Maturing keratinocytes at the skin surface lose this receptor, allowing infectious cell-free virus into the vesicle fluid, the source of airborne transmission and of the virus that seeds the sensory nerves.
- MCQ
Why was the development of electron microscopy essential to the study of viruses?
- A. Most viruses are smaller than the light microscope's ~300 nm resolution limit
- B. Viruses cannot be propagated in cell culture without electron microscopy
- C. Light microscopy cannot detect viral nucleic acid at all
- D. It is the only method that can determine a full genome sequence
- E. Viruses are transparent to visible light only when alive
Show answer
Correct answer: A
The light microscope resolves to about 300 nm; most viruses are smaller and so were invisible until electron microscopy. Poxviruses, the largest vertebrate viruses, sit right at that limit.
- MCQ
Which statement about VZV virology is correct?

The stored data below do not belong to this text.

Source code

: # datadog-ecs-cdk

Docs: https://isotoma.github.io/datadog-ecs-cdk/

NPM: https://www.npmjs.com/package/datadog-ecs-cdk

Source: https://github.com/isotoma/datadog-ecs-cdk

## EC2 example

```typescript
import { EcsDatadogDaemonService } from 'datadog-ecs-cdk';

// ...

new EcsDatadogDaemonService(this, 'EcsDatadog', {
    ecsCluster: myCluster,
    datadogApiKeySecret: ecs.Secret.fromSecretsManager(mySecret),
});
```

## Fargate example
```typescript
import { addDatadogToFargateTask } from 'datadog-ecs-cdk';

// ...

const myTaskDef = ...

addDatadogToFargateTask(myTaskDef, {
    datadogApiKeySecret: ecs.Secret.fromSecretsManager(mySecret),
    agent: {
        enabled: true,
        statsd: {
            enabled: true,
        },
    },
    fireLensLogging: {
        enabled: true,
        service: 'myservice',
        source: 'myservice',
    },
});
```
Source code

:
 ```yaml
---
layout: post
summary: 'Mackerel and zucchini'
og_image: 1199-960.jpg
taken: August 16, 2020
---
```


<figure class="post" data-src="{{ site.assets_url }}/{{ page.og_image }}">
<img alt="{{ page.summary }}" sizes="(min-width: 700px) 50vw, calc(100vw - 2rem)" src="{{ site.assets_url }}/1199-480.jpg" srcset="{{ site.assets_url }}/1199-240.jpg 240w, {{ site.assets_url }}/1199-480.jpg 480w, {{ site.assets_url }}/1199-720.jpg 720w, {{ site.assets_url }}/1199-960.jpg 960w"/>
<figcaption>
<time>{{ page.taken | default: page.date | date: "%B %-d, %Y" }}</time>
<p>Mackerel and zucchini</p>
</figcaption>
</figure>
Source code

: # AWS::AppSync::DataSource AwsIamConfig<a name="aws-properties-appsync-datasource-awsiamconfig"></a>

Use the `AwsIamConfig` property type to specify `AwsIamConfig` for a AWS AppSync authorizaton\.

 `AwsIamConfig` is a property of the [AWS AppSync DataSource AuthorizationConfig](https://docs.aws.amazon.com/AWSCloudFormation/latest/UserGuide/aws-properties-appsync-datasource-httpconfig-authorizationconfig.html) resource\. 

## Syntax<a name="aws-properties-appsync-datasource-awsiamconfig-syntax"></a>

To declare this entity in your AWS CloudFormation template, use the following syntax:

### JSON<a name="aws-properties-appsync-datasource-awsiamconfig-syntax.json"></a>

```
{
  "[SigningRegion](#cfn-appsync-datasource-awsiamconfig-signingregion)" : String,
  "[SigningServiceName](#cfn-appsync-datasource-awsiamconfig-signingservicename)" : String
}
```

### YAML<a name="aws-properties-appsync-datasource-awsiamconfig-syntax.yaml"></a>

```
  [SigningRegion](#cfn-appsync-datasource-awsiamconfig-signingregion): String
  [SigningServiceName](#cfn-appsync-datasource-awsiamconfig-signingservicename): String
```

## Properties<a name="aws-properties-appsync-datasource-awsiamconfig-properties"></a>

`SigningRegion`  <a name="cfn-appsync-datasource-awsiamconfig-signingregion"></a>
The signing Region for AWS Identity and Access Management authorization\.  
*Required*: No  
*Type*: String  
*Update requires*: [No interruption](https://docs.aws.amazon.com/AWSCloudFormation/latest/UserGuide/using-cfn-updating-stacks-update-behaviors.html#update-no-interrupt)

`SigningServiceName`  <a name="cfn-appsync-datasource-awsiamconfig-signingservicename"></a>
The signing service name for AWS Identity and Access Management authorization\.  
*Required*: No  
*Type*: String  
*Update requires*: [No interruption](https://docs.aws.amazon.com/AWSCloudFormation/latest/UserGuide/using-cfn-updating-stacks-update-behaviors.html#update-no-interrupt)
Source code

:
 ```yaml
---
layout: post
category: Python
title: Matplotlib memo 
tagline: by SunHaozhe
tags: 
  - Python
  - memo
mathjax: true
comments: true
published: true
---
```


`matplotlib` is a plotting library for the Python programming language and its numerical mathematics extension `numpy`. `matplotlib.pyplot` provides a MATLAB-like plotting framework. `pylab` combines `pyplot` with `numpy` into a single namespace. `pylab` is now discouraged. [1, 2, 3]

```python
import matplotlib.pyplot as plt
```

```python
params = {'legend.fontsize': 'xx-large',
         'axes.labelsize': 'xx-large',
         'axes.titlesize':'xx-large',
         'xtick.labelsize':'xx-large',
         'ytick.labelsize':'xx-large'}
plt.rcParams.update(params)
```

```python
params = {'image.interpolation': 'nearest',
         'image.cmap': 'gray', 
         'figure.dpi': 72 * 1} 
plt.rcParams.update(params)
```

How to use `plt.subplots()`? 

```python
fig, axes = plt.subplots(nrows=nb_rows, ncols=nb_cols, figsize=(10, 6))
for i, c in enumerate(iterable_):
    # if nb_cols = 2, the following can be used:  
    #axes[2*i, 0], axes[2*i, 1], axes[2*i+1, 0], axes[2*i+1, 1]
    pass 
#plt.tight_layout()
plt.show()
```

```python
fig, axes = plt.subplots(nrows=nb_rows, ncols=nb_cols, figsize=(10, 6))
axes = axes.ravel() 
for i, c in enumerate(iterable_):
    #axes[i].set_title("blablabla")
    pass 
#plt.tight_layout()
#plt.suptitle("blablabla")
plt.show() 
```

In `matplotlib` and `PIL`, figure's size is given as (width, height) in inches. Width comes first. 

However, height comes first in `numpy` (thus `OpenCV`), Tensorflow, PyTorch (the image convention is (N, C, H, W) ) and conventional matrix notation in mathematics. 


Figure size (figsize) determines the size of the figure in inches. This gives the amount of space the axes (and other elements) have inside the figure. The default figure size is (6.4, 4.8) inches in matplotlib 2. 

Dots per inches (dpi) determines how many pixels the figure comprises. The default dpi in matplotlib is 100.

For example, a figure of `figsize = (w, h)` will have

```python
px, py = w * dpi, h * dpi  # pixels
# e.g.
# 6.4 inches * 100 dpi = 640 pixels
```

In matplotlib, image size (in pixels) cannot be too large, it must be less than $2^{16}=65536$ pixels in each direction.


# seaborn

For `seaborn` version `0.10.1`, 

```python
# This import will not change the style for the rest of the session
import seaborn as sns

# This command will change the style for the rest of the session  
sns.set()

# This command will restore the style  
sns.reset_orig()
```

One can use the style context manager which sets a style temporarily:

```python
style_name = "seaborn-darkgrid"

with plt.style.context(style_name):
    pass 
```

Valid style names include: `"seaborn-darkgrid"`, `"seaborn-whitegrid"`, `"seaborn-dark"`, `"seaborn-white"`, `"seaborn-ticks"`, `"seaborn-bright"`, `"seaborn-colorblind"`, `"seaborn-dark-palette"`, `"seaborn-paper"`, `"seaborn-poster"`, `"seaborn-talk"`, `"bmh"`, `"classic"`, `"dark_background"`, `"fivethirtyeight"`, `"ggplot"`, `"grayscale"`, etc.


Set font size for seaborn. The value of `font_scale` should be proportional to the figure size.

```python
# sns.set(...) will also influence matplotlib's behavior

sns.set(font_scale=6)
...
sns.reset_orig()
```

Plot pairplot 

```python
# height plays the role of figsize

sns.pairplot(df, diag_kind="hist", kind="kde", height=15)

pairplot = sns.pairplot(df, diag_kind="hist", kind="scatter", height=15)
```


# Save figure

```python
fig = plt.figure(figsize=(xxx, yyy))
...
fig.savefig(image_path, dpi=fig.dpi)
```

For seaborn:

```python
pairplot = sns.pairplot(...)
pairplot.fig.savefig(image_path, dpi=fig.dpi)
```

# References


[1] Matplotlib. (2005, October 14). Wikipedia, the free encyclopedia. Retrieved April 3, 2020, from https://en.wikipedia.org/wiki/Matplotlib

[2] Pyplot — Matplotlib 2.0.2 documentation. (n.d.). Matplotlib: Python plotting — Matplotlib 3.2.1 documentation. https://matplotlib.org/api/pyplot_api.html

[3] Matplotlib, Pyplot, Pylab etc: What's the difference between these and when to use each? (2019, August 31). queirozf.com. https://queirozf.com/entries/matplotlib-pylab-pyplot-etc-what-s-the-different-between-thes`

- A. It has the largest of the human herpesvirus genomes
- B. It has the smallest human herpesvirus genome
- C. It relies on glycoprotein D for cell entry
- D. No licensed vaccine exists against it
- E. It is a double-stranded RNA virus
Show answer
Correct answer: B
VZV carries a linear double-stranded DNA genome of about 125 kilobases, the smallest of the human herpesviruses. Unusually for an alphaherpesvirus it has no glycoprotein D ortholog, relying instead on glycoprotein E for cell-to-cell spread, and it is the only human herpesvirus against which licensed vaccines exist.